The spikeyglass package implements the Bayesian Spike-and-Slab Joint Graphical Lasso (SSJGL) from Li et al. (2019). This method estimates multiple related precision matrices (inverse covariance matrices) across K groups simultaneously, encouraging shared sparsity structure while allowing group-specific differences.

Key features:

  • Adaptive penalization: spike-and-slab priors automatically determine edge-specific penalty weights
  • Two penalty types: fused (penalizes pairwise differences) and group (penalizes L2 norm across groups)
  • Posterior edge probabilities: each edge gets a posterior inclusion probability P(delta = 1), enabling principled edge selection
  • Missing data handling: built-in imputation via conditional MVN

Simulate data

We generate a small synthetic example with K=2 groups and p=15 variables using a banded (AR-2) graph with a few differential edges.

library(spikeyglass)

sim <- simulate_ssjgl_data(
  K = 2, p = 15, n = 100,
  graph_type = "band",
  perturb_prob = 0.05,
  signal = 0.3,
  seed = 42
)

# True adjacency matrices
cat("Group 1 edges:", sum(sim$adj_list[[1]][upper.tri(sim$adj_list[[1]])]), "\n")
#> Group 1 edges: 27
cat("Group 2 edges:", sum(sim$adj_list[[2]][upper.tri(sim$adj_list[[2]])]), "\n")
#> Group 2 edges: 31

# Visualize true graph structures
par(mfrow = c(1, 2))
image(sim$adj_list[[1]], main = "True Graph: Group 1",
      col = c("white", "steelblue"), axes = FALSE)
image(sim$adj_list[[2]], main = "True Graph: Group 2",
      col = c("white", "steelblue"), axes = FALSE)

Choosing hyperparameters

SSJGL has three penalty parameters (lambda0, lambda1, lambda2) and a spike variance parameter v0. Understanding how to set these is key to getting good results.

Lambda parameters

The spike-and-slab E-step produces adaptive, edge-specific penalty weights that multiply the base lambda1 and lambda2 values.
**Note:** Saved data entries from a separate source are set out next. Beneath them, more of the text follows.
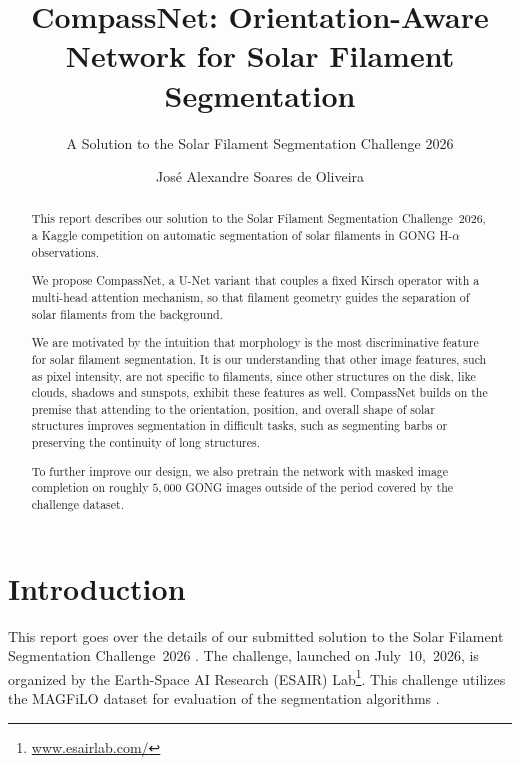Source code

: \documentclass[sigconf]{acmart}
\begin{document}
\title{CompassNet: Orientation-Aware Network for Solar Filament Segmentation}

\subtitle{A Solution to the Solar Filament Segmentation Challenge 2026}

\author{José Alexandre Soares de Oliveira}



\begin{abstract}
    This report describes our solution to the Solar Filament Segmentation Challenge~2026, a Kaggle competition on automatic segmentation of solar filaments in GONG H-$\alpha$ observations. 

    We propose CompassNet, a U-Net variant that couples a fixed Kirsch operator with a multi-head attention mechanism, so that filament geometry guides the separation of solar filaments from the background.
    
    We are motivated by the intuition that morphology is the most discriminative feature for solar filament segmentation. It is our understanding that other image features, such as pixel intensity, are not specific to filaments, since other structures on the disk, like clouds, shadows and sunspots, exhibit these features as well. CompassNet builds on the premise that attending to the orientation, position, and overall shape of solar structures improves segmentation in difficult tasks, such as segmenting barbs or preserving the continuity of long structures.
    
    To further improve our design, we also pretrain the network with masked image completion on roughly $5{,}000$ GONG images outside of the period covered by the challenge dataset.
\end{abstract}

\maketitle

\section{Introduction}
    This report goes over the details of our submitted solution to the Solar Filament Segmentation Challenge~2026 \cite{filament-segmentation-2026}. The challenge, launched on July~10,~2026, is organized by the Earth-Space AI Research (ESAIR) Lab\footnote{\href{https://www.esairlab.com/home}{www.esairlab.com/}}. This challenge utilizes the MAGFiLO dataset for evaluation of the segmentation algorithms \cite{ahmadzadeh2024dataset}. 
\end{document}
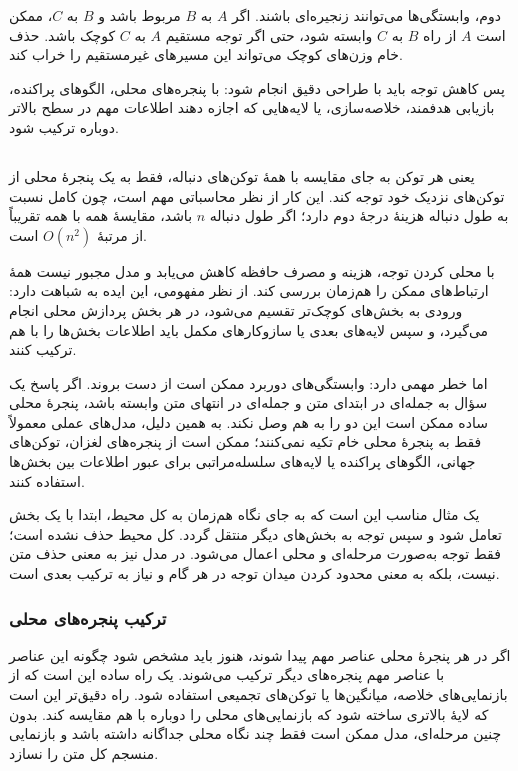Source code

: دوم، وابستگی‌ها می‌توانند زنجیره‌ای باشند. اگر \(A\) به \(B\) مربوط باشد و \(B\) به \(C\)، ممکن است \(A\) از راه \(B\) به \(C\) وابسته شود، حتی اگر توجه مستقیم \(A\) به \(C\) کوچک باشد. حذف خام وزن‌های کوچک می‌تواند این مسیرهای غیرمستقیم را خراب کند.

پس کاهش توجه باید با طراحی دقیق انجام شود: با پنجره‌های محلی، الگوهای پراکنده، بازیابی هدفمند، خلاصه‌سازی، یا لایه‌هایی که اجازه دهند اطلاعات مهم در سطح بالاتر دوباره ترکیب شود.

\subsection{}
 یعنی هر توکن به جای مقایسه با همهٔ توکن‌های دنباله، فقط به یک پنجرهٔ محلی از توکن‌های نزدیک خود توجه کند. این کار از نظر محاسباتی مهم است، چون  کامل نسبت به طول دنباله هزینهٔ درجهٔ دوم دارد؛ اگر طول دنباله \(n\) باشد، مقایسهٔ همه با همه تقریباً از مرتبهٔ \(O(n^2)\) است.

با محلی کردن توجه، هزینه و مصرف حافظه کاهش می‌یابد و مدل مجبور نیست همهٔ ارتباط‌های ممکن را هم‌زمان بررسی کند. از نظر مفهومی، این ایده به  شباهت دارد: ورودی به بخش‌های کوچک‌تر تقسیم می‌شود، در هر بخش پردازش محلی انجام می‌گیرد، و سپس لایه‌های بعدی یا سازوکارهای مکمل باید اطلاعات بخش‌ها را با هم ترکیب کنند.

اما  خطر مهمی دارد: وابستگی‌های دوربرد ممکن است از دست بروند. اگر پاسخ یک سؤال به جمله‌ای در ابتدای متن و جمله‌ای در انتهای متن وابسته باشد، پنجرهٔ محلی ساده ممکن است این دو را به هم وصل نکند. به همین دلیل، مدل‌های عملی معمولاً فقط به پنجرهٔ محلی خام تکیه نمی‌کنند؛ ممکن است از پنجره‌های لغزان، توکن‌های جهانی، الگوهای پراکنده یا لایه‌های سلسله‌مراتبی برای عبور اطلاعات بین بخش‌ها استفاده کنند.

یک مثال مناسب این است که به جای نگاه هم‌زمان به کل محیط، ابتدا با یک بخش تعامل شود و سپس توجه به بخش‌های دیگر منتقل گردد. کل محیط حذف نشده است؛ فقط توجه به‌صورت مرحله‌ای و محلی اعمال می‌شود. در مدل نیز  به معنی حذف متن نیست، بلکه به معنی محدود کردن میدان توجه در هر گام و نیاز به ترکیب بعدی است.

\subsubsection{ترکیب پنجره‌های محلی}
اگر در هر پنجرهٔ محلی عناصر مهم پیدا شوند، هنوز باید مشخص شود چگونه این عناصر با عناصر مهم پنجره‌های دیگر ترکیب می‌شوند. یک راه ساده این است که از بازنمایی‌های خلاصه، میانگین‌ها یا توکن‌های تجمیعی استفاده شود. راه دقیق‌تر این است که لایهٔ بالاتری ساخته شود که بازنمایی‌های محلی را دوباره با هم مقایسه کند. بدون چنین مرحله‌ای، مدل ممکن است فقط چند نگاه محلی جداگانه داشته باشد و بازنمایی منسجم کل متن را نسازد.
This means the method is relatively insensitive to the absolute values of lambda1 and lambda2 (Li et al., 2019) — the adaptive weights compensate. What matters most is:

  1. Scale of lambda1: Should match the scale of your data.
    • Normalized data (normalize = TRUE): use lambda1 = 0.01 to 0.1
    • Raw data: use lambda1 = 0.5 to 1
  2. Ratio lambda2/lambda1: Controls the balance between within-group sparsity and cross-group similarity.
    • lambda2 = 0: No borrowing across groups (separate estimation)
    • lambda2 = lambda1: Equal weight on sparsity and similarity
    • lambda2 > lambda1: Encourage more similar graphs across groups
  3. lambda0: Diagonal penalty. Use lambda0 = 1 (the method is insensitive to this choice).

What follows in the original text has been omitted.